First, refer to Fig. 12A, which illustrates the digital recording 30 and transmission portion of a modified embodiment of a data compression system, which modified form includes the use of control bits. The system shown in Fig. 12A is similar to that in Fig. 1A and includes an analog-to-digital converter 20, a digital compression filter 30, a Huffman encoder 40, a switch 48, a recording device 50, a buffer memory 52 a modem 54 and a timing and control unit 24, all of which may be of the same type as shown in FIG. 1A and described above. It should be noted that an analog high-frequency attenuation filter 23A is applied to the input of the A / D converter, which filter has the same function as the digital filter 23 in Fig. 1A.

8420060 23

In the embodiment of the invention shown in Figure 12A, a control bit generator 90 is present in the connection of the Huffman encoded signal h (Δη) to the recording device 50 or the modem 54, depending on the position of the switch 48. The 90 control bits generated by the control bit-generator 90 are added to the stream of Huffman encoded signals for recording and / or transmission along with said encoded digital compressed signals. Numerical schemes for generating control bits and for error detection using such control bits are well known and do not require detailed description. It should be noted here that recording devices and modems often include control bit generator means for generating control bits to be added with the data stream to be recorded or broadcast.

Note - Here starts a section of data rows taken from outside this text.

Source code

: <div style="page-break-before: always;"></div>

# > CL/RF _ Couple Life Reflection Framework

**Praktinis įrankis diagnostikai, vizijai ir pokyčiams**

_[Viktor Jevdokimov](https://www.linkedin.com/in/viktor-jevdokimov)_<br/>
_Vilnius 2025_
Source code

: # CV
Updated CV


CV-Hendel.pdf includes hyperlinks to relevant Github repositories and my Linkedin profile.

The recorded encoded digital signals along with control 15 bits as recorded using the recording apparatus 50 are reproduced using the playback unit 60 shown in FIG. 12B, to which reference is now made. The signals emitted by modem 54 (FIG. 12A) are transferred via line 56 to modem 82 (FIG. 12B). The switch 64 connects the output of the playback device or the output of the modem to an error checking circuit 92, where the signal flow is checked for bit errors. When an error is detected, a bit error signal is generated, which signal is applied over line 94 and through switch 96 to the digital reconstruction filter to momentarily slide in the poles 25 of the filter.

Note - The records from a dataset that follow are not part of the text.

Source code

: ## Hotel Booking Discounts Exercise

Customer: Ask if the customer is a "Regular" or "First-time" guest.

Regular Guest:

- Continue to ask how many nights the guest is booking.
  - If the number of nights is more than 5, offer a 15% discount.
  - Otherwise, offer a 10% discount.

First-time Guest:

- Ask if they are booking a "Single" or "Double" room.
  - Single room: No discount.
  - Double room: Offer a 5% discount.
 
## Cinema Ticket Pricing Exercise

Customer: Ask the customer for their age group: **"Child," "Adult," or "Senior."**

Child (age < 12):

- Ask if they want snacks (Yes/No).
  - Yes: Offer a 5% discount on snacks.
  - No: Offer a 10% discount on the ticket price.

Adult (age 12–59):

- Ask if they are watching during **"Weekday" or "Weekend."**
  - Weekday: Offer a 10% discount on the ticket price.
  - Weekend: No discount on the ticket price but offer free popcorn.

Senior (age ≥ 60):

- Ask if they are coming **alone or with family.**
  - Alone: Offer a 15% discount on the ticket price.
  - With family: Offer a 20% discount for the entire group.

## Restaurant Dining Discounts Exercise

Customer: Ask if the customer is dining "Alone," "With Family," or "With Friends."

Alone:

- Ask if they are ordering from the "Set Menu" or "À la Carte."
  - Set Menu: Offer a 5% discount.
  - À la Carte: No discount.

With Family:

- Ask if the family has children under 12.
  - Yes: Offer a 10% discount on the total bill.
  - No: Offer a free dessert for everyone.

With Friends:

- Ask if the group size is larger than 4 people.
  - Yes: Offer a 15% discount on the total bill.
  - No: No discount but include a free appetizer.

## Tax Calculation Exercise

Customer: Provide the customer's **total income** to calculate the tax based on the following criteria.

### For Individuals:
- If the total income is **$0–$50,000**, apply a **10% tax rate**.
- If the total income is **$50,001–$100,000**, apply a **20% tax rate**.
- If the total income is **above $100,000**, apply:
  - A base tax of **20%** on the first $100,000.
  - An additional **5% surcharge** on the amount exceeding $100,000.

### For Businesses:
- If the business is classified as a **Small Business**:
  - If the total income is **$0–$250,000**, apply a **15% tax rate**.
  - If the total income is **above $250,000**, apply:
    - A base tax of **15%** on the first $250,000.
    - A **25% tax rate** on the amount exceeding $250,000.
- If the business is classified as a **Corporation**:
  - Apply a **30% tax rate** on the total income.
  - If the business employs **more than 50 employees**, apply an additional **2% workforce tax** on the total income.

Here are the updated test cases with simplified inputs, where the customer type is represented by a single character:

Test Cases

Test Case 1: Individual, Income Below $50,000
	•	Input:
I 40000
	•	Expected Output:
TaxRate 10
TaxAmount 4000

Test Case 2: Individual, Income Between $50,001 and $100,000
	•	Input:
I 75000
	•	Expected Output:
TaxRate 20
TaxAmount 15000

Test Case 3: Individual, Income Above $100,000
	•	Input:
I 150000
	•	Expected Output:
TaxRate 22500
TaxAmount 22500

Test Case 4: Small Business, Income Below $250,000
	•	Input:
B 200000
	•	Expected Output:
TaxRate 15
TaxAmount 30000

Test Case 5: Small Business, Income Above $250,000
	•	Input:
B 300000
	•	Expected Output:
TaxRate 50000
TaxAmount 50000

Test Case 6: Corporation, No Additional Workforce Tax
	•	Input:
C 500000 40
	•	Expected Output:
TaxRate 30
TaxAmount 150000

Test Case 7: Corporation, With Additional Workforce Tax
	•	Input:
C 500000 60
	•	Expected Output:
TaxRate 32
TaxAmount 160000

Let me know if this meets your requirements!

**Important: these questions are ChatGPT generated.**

Control bit signals are taken from the signals of the playback device 60 and / or the modem 82 by the error checking means 92, and the Huffman encoded digital compressed signal stream h (An) from the error detector is supplied to the Huffman decoder 66, which decoder of the type can be as described in Fig. 1B above. From the Huffman decoder, the digital compressed signals Δη are supplied through the buffer memory 72 to the digital reconstruction filter 70A. Like the reconstruction filter 70 in Fig. 1B, the reconstruction filter 70A operates with abort and converts the compressed input signal Δη into sample signals fn (out) of equal length, which sample signals very close the input sample signals fn of the compression filter 30 (Fig. 12A) to approach. A digital analog converter 74 converts the signal samples fn (off) into analog form f (t). An analog high-frequency gain filter 75A is present at the output of the D / A converter, which filter has the same function as the filter 75 in Fig. 1B; namely, restoring the amplitude of the high-frequency signals attenuated in the filter 23A.

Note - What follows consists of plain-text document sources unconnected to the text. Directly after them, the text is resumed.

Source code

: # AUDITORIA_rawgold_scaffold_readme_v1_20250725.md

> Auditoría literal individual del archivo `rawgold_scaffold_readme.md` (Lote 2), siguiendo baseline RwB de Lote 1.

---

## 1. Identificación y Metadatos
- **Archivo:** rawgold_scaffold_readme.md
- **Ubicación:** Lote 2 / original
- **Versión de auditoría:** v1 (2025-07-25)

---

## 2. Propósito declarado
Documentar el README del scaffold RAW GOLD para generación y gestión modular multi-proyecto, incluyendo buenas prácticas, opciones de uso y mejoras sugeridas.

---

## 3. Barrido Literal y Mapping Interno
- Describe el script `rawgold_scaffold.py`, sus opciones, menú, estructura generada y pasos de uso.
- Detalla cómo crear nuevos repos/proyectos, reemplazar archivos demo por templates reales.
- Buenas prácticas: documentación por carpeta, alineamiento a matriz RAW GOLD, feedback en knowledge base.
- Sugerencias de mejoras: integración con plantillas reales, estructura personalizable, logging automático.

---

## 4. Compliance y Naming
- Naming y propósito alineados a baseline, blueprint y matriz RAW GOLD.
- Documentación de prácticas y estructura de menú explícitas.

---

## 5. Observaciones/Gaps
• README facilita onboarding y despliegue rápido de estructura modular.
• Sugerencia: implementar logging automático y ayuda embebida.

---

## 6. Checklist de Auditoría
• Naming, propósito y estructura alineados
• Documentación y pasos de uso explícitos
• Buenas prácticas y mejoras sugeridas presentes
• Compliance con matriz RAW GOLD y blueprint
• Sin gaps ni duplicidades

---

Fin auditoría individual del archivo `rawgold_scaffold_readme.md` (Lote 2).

Poles within the unit circle in the Z plane 5 As noted above, in one embodiment of the present invention, a compression reconstruction filter combination is applied, where the zero points of the compression filter are located at certain points on the unit circle to reduce entropy, while the reconstruction filter has corresponding poles within the unit circle near said zero points for stable operation. The recovery of the bit filter reconstruction filter is accelerated by momentarily moving the poles of the reconstruction filter inward from the unit circle in the Z plane whenever an error signal is detected in the error checking circuit 92.

In Fig. 13, the zeros and poles of the transfer function of a compression reconstruction filter combination are depicted. The zero points of the compression filter are indicated on the unit circle below zero degrees, while a pair of reconstruction filter poles are depicted near the zero points and normally at a distance of 0.00195 within the unity circle. It should be noted that this combination of zero points and poles is the same as that described in Fig. 10 above. In the system depicted in Figure 13, however, the reconstruction filter poles are momentarily moved inward after receiving a bit error signal from the error checking circuit 92 through line 94. For the sake of clarification 25, the poles are shown after moving to a 0.0625 point within the unit circle to obtain a rapid recovery from the error. After a short time, for example 50 ms, the poles of the reconstruct turn! efil ter back to their normal position, which is the point 0.00195 within the unit circle below zero degrees.

30 Difference equations for a two pole reconstruction under 0 ° within the unit circle are: yn = 2Δη + ayn-i = 2δπ + yn-l -2-rayn-l (25) 35 ^ n = -Vn + a ^ nl = -Vn + ^ n-1 “2” m ^ nl (26) 40 where: a = l-2 “m and m = an integer.

A reconstruction filter satisfying equations (25) and 8420060 (26) is shown in Figure 14, to which Figure will now be further referenced. The reproduced reconstruction filter 70A includes a 4 to 1 digital multiplexer 130 with an input 132 to which compressed signals Δη are supplied from the decoder 66. The output 5 of the multiplexer 130 is supplied to an arithmetic and logic unit, ALU, 134, where the required multiplications by shifting, adding and subtracting take place under the control of the time control and control unit 76A.

The output of the ALU 134 is connected to the input of a 1 10 to 2 digital demultiplexer 138. An output of the demultiplexer 138 is connected to a register belonging to a pair of shift registers 140 and 142 connected in series via a line 144. The other demultiplexer output is connected via a line 146 to a single shift register 148. The value of yn, determined in the ALU, is recorded in the register 140, while the previous value of yn is shifted from the register 140 to the register 142. The third register 148 is supplied with the sample value fn (off), as calculated in ALU 134.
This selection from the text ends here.